KONTAN.CO.ID - JAKARTA. Bank Indonesia (BI) mengakui langkahnya menaikkan suku bunga acuan 7 days reverse repo rate (BI 7-DRRR) hingga level 6% baru bisa dirasakan dalam jangka waktu 1,5 tahun mendatang. Meski begitu, bank sentral kembali memberi sinyal kenaikan suku bunga masih bisa dilakukan tahun ini. "Transmisi dari dampak kenaikan suku bunga ke inflasi dan pertumbuhan ekonomi itu perlu jangka waktu enam kuartal," jelas Gubernur BI Perry Warjiyo di kantor Kementerian Keuangan (Kemkeu), Selasa (29/1). Dengan waktu yang panjang tersebut, kenaikan suku bunga akan berdampak pada pasar keuangan baik deposito maupun kredit. Penyaluran kredit perbankan makin ketat.

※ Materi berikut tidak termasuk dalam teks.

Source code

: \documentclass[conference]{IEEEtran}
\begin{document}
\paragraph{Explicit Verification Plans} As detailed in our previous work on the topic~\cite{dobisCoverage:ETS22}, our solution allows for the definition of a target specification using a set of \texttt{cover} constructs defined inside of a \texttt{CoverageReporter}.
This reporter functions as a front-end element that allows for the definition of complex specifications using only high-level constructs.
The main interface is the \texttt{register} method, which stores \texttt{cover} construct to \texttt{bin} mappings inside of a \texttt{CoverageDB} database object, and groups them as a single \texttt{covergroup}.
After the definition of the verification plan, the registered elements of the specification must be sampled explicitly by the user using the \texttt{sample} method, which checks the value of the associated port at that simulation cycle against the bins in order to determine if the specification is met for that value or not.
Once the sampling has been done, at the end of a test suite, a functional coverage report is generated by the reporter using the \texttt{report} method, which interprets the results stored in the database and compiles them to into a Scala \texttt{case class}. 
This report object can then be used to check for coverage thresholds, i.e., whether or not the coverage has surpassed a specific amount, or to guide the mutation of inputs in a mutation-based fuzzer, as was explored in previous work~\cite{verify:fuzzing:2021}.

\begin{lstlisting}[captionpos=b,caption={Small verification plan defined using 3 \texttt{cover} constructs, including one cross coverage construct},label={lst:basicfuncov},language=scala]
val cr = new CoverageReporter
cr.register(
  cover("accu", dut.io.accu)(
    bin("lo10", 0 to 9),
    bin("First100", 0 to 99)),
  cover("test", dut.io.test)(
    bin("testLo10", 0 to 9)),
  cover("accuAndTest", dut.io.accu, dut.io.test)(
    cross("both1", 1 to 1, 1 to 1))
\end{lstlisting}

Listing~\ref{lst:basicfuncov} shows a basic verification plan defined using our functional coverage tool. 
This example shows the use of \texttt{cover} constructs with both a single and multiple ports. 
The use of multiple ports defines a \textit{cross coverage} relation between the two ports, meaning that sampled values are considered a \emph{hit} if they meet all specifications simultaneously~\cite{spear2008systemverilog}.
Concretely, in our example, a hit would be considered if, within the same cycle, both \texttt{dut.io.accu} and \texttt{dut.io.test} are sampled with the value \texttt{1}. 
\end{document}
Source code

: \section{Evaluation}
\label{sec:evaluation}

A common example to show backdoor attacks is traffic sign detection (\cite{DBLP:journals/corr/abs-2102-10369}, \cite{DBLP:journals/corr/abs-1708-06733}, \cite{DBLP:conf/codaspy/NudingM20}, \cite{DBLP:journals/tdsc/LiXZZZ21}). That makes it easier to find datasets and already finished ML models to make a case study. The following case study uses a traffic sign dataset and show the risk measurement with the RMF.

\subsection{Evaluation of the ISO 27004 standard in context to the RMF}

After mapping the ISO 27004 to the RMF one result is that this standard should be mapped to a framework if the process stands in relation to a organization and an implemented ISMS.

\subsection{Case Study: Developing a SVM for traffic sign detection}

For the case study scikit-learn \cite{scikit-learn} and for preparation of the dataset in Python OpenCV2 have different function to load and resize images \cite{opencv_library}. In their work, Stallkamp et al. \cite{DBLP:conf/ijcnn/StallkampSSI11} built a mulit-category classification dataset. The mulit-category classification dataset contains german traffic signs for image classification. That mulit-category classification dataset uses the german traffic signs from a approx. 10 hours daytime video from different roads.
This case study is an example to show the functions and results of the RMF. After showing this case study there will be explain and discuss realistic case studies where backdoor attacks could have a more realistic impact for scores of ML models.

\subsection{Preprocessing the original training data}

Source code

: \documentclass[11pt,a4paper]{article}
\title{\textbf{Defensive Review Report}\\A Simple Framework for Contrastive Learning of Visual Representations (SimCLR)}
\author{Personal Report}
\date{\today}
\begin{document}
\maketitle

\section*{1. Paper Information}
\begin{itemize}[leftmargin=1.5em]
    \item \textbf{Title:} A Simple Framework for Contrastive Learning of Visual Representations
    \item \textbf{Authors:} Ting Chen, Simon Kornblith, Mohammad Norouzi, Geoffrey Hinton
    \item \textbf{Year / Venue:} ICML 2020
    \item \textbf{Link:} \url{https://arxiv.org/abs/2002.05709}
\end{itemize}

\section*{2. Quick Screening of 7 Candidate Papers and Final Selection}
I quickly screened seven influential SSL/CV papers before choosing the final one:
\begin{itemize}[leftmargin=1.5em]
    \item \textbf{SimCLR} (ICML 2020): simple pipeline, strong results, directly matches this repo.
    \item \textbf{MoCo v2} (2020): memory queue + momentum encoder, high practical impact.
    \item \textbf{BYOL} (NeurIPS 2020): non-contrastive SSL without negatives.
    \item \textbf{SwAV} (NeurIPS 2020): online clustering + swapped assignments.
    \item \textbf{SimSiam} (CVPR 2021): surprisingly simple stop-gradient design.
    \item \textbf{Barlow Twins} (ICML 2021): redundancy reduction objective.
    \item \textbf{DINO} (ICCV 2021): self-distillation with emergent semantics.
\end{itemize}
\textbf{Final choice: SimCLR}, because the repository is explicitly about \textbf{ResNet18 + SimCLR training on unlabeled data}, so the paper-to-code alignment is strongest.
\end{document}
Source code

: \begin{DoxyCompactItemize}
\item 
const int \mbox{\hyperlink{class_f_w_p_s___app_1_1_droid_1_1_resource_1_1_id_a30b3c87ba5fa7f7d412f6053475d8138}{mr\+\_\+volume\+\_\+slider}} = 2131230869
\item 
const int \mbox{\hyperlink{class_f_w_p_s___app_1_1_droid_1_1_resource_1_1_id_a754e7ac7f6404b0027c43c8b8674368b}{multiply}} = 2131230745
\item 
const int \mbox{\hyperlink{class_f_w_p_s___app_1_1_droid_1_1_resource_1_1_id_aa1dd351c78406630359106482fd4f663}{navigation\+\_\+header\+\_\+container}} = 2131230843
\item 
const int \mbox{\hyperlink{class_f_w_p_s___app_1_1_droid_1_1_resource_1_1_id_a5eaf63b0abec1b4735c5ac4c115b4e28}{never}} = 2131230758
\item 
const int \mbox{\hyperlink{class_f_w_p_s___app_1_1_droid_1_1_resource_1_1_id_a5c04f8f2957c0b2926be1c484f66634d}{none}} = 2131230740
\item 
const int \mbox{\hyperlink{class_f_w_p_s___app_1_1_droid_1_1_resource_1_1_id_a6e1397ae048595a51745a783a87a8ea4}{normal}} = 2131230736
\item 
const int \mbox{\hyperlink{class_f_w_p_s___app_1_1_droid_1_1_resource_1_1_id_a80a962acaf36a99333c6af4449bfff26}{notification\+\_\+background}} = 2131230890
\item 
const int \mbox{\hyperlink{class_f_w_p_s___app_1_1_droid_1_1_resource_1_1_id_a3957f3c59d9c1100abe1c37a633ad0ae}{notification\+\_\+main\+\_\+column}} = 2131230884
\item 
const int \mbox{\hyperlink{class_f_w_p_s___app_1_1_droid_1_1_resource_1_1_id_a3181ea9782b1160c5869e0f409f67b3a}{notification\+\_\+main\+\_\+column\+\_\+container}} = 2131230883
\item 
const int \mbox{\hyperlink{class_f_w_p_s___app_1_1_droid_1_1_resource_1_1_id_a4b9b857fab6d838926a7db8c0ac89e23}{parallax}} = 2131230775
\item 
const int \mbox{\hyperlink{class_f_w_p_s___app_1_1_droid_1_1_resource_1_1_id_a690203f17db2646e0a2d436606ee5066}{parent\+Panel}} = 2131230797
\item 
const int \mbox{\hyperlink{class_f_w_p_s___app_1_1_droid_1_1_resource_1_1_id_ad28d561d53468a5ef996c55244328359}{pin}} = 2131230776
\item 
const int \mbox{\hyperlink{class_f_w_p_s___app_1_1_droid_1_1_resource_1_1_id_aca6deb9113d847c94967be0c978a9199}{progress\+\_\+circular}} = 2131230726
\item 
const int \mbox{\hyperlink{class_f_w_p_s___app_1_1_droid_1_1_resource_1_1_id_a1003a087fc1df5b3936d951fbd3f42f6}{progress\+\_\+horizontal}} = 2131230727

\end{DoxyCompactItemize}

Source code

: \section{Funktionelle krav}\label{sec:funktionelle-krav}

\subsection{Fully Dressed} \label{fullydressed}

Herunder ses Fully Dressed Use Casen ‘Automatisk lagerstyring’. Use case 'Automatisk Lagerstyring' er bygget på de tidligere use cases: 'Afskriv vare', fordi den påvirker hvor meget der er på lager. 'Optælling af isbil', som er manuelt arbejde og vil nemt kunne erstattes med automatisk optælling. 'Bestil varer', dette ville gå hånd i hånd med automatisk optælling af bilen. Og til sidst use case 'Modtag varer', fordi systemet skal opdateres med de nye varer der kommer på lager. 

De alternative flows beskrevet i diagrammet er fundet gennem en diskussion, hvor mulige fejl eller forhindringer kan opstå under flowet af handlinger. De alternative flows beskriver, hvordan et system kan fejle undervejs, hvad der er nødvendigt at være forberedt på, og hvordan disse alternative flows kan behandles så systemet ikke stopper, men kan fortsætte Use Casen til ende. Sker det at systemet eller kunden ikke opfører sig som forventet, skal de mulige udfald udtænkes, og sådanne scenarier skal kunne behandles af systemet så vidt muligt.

Kendati penyaluran kredit perbankan dikhawatirkan semakin ketat, BI memberikan sinyal masih akan mengerek suku bunga acuan meski belum menyebutkan secara pasti. Dengan kebijakan yang
pre-emptive dan
forward looking, Perry mengatakan kenaikan suku bunga acuan sudah hampir mencapai puncaknya. Kenaikan suku bunga sebesar 25 basis poin (bps) di November 2018 sudah memperhitungkan kenaikan suku bunga acuan bank sentral Amerika Serikat (AS) alias The Fed pada Desember dan Maret. Sedangkan BI melihat The Fed masih akan menaikkan suku bunga sebanyak dua kali. "November lalu sudah memperhitungkan rencana kenaikan suku bunga The Fed di Desember maupun Maret. Tahun ini kami perkirakan The Fed menaikkan suku bunga paling banyak dua kali. Itu akan kita
review dalam RDG bulanan," jelas Perry di Kantor Kementerian Keuangan, Selasa (29/1). Kenaikan suku bunga BI memang diarahkan untuk menurunkan defisit transaksi berjalan (current account deficit/CAD) dan memastikan pasar aset keuangan dalam negeri menarik. Kenaikan suku bunga acuan BI juga disebut Perry bisa meningkatkan pertumbuhan ekonomi. Maka, saat menaikkan suku bunga, BI mengeluarkan bauran kebijakan lain yaitu melonggarkan aturan giro wajib minimum (GWM) rerata dari semula 2% menjadi 3% disetorkan dalam waktu dua minggu. "Jadi bank tidak perlu menyetorkan GWM setiap hari cukup secara rerata dalam dua minggu," jelas Perry. Sementara, rasio penyangga likuditas makroprudensial (PLM) juga dinaikkan menjadi 4%. Dari yang semula 2% dari total 4% PLM yang dapat direpokan ke BI. Artinya, bank dapat menggunakan PLM yang merupakan surat-surat berharga secara keseluruhan sebagai underlying untuk melakukan repo ke BI.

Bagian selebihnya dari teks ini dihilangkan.